Self-Learning

Self-Learning Model

Seshat's scoring weights are not static. Every Sunday, a ridge regression model trains on the previous week's labelled outcomes and updates all dimension weights. The model gets objectively better with each week of data.

Cadence: weekly (Sunday)Current: v12 · R² = 0.71

Why ridge regression

Ridge regression (L2-regularized linear regression) is the right choice for Seshat because:

✓

Interpretable weights

Each coefficient directly maps to a scoring dimension, making it easy to audit why weights changed.

✓

Handles collinearity

Developer score dimensions are correlated (active devs often have smart followers). Ridge handles this without overfitting.

✓

Zero dependencies

The entire implementation is vanilla TypeScript — no numpy, no scikit-learn, runs in a Cloudflare Worker.

✓

Bounded outputs

After training, weights are clipped to [0.05, 0.60] per dimension to prevent any single signal from dominating.

Training data

The model trains on rows from learning_outcomes, which are joined to their corresponding composite scores.
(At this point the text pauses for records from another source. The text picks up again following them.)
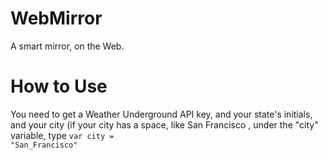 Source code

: # WebMirror
A smart mirror, on the Web.

# How to Use
You need to get a Weather Underground API key, and your state's initials, and your city (if your city has a space, like San Francisco , under the "city" variable, type <code>var city = "San_Francisco"</code>
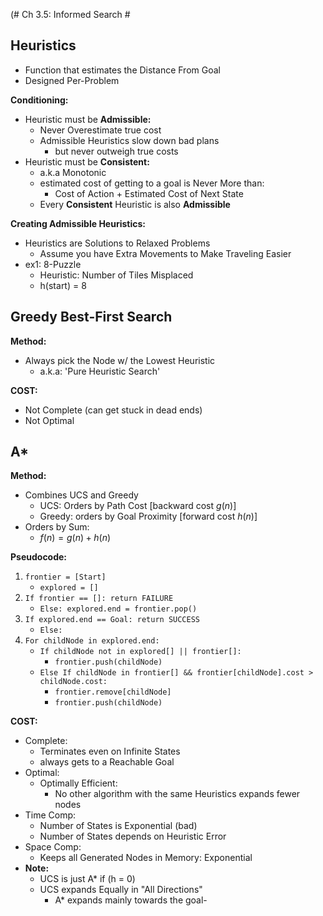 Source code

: (# Ch 3.5: Informed Search #

## Heuristics 
- Function that estimates the Distance From Goal
- Designed Per-Problem

**Conditioning:**
- Heuristic must be **Admissible:**
    - Never Overestimate true cost 
    - Admissible Heuristics slow down bad plans 
        - but never outweigh true costs 
- Heuristic must be **Consistent:**
    - a.k.a Monotonic
    - estimated cost of getting to a goal is Never More than:
        - Cost of Action + Estimated Cost of Next State
    - Every **Consistent** Heuristic is also **Admissible**

**Creating Admissible Heuristics:**
- Heuristics are Solutions to Relaxed Problems 
    - Assume you have Extra Movements to Make Traveling Easier
- ex1: 8-Puzzle
    - Heuristic: Number of Tiles Misplaced 
    - h(start) = 8

## Greedy Best-First Search
**Method:**
- Always pick the Node w/ the Lowest Heuristic 
    - a.k.a: 'Pure Heuristic Search'

**COST:**
- Not Complete (can get stuck in dead ends)
- Not Optimal 

## A* 
**Method:**
- Combines UCS and Greedy 
    - UCS: Orders by Path Cost [backward cost $g(n)$]
    - Greedy: orders by Goal Proximity [forward cost $h(n)$]
- Orders by Sum: 
    - $f(n) = g(n) + h(n)$

**Pseudocode:**
1. `frontier = [Start]`
    - `explored = []`
2. `If frontier == []: return FAILURE`
    - `Else: explored.end = frontier.pop()`
3. `If explored.end == Goal: return SUCCESS`
    - `Else:`
4. `For childNode in explored.end:`
    - `If childNode not in explored[] || frontier[]:`
        - `frontier.push(childNode)`
    - `Else If childNode in frontier[] && frontier[childNode].cost > childNode.cost:`
        - `frontier.remove[childNode]`
        - `frontier.push(childNode)`

**COST:**
- Complete:
    - Terminates even on Infinite States
    - always gets to a Reachable Goal
- Optimal: 
    - Optimally Efficient:
        - No other algorithm with the same Heuristics expands fewer nodes
- Time Comp:
    - Number of States is Exponential (bad)
    - Number of States depends on Heuristic Error
- Space Comp: 
    - Keeps all Generated Nodes in Memory: Exponential 
- **Note:**
    - UCS is just A* if (h = 0)
    - UCS expands Equally in "All Directions"
        - A* expands mainly towards the goal-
Outcomes are manually labelled (or auto-labelled based on price action) as one of five categories.

CREATE TABLE learning_outcomes (
  id                 TEXT PRIMARY KEY,
  composite_score_id TEXT NOT NULL,  -- FK → composite_scores
  token_id           TEXT NOT NULL,
  outcome_label      TEXT NOT NULL,  -- see below
  outcome_notes      TEXT,
  labelled_at        INTEGER NOT NULL,
  labelled_by        TEXT NOT NULL   -- "auto" | "manual"
);

-- outcome_label values:
-- "strong_positive" → token performed very well  (→ 1.0)
-- "mild_positive"   → token performed OK         (→ 0.7)
-- "neutral"         → no significant movement    (→ 0.5)
-- "mild_negative"   → token declined             (→ 0.3)
-- "dump"            → rug / hard dump            (→ 0.0)

const LABEL_TO_NUMERIC: Record<string, number> = {
  strong_positive: 1.0,
  mild_positive:   0.7,
  neutral:         0.5,
  mild_negative:   0.3,
  dump:            0.0,
};

Feature matrix

Each training sample is a vector of four normalized dimension scores from the composite scorer at the time the token was evaluated. The target variable is the numeric outcome.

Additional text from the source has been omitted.